Dataset entries
· · · · ·
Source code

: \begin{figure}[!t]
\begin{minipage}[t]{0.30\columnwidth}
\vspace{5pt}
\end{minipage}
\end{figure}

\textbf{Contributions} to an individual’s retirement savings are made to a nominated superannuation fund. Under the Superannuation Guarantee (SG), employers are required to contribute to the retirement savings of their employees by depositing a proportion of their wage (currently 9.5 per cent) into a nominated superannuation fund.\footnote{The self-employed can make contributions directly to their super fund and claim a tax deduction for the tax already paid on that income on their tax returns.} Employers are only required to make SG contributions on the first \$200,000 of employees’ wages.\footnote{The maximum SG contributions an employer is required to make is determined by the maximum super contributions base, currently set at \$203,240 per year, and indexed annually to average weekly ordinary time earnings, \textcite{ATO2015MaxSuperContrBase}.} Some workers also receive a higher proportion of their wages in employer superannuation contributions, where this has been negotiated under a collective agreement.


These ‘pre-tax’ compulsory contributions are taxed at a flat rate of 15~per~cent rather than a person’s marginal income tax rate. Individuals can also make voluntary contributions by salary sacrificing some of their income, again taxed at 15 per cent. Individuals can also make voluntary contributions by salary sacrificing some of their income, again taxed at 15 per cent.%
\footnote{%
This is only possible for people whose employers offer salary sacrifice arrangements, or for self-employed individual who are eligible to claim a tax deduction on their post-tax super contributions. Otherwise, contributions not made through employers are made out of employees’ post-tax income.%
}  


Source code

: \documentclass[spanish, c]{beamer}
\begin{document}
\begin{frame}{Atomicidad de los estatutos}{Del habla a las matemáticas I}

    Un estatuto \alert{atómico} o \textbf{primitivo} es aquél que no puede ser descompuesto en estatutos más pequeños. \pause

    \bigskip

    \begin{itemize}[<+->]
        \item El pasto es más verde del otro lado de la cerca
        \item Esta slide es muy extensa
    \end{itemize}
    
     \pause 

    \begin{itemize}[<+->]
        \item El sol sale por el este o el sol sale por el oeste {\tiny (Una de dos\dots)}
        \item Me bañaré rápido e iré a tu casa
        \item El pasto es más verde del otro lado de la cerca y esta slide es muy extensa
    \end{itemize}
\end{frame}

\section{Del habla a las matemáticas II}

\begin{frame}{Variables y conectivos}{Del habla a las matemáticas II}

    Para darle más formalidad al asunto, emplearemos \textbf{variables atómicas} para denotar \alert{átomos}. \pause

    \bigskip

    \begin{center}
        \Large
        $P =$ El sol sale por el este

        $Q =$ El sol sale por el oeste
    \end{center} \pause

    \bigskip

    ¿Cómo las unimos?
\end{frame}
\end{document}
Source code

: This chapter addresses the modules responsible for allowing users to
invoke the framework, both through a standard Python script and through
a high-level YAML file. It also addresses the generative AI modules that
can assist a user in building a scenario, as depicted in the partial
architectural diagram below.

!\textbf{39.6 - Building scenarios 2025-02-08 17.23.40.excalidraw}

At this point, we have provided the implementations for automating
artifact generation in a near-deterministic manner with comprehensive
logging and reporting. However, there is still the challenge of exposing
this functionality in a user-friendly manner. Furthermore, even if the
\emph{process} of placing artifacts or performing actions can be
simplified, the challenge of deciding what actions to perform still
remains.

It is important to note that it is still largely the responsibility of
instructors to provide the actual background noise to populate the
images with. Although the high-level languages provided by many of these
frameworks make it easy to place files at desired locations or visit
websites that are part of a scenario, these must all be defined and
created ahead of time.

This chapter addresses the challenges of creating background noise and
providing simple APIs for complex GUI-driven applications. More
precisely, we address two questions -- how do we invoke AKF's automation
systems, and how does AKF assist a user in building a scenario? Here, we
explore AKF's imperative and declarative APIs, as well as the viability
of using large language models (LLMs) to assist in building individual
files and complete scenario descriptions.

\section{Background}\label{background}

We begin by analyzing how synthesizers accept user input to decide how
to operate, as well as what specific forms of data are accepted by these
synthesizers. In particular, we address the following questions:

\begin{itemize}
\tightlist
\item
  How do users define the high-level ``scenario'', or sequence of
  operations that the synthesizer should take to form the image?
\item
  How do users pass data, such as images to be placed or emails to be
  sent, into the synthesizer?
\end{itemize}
· · · · ·
■ **What you have to do**:
Look through the records and gather every line containing "only".

■ **Answer below**:
\textbf{Contributions} to an individual’s retirement savings are made to a nominated superannuation fund. Under the Superannuation Guarantee (SG), employers are required to contribute to the retirement savings of their employees by depositing a proportion of their wage (currently 9.5 per cent) into a nominated superannuation fund.\footnote{The self-employed can make contributions directly to their super fund and claim a tax deduction for the tax already paid on that income on their tax returns.} Employers are only required to make SG contributions on the first \$200,000 of employees’ wages.\footnote{The maximum SG contributions an employer is required to make is determined by the maximum super contributions base, currently set at \$203,240 per year, and indexed annually to average weekly ordinary time earnings, \textcite{ATO2015MaxSuperContrBase}.} Some workers also receive a higher proportion of their wages in employer superannuation contributions, where this has been negotiated under a collective agreement.
This is only possible for people whose employers offer salary sacrifice arrangements, or for self-employed individual who are eligible to claim a tax deduction on their post-tax super contributions. Otherwise, contributions not made through employers are made out of employees’ post-tax income.%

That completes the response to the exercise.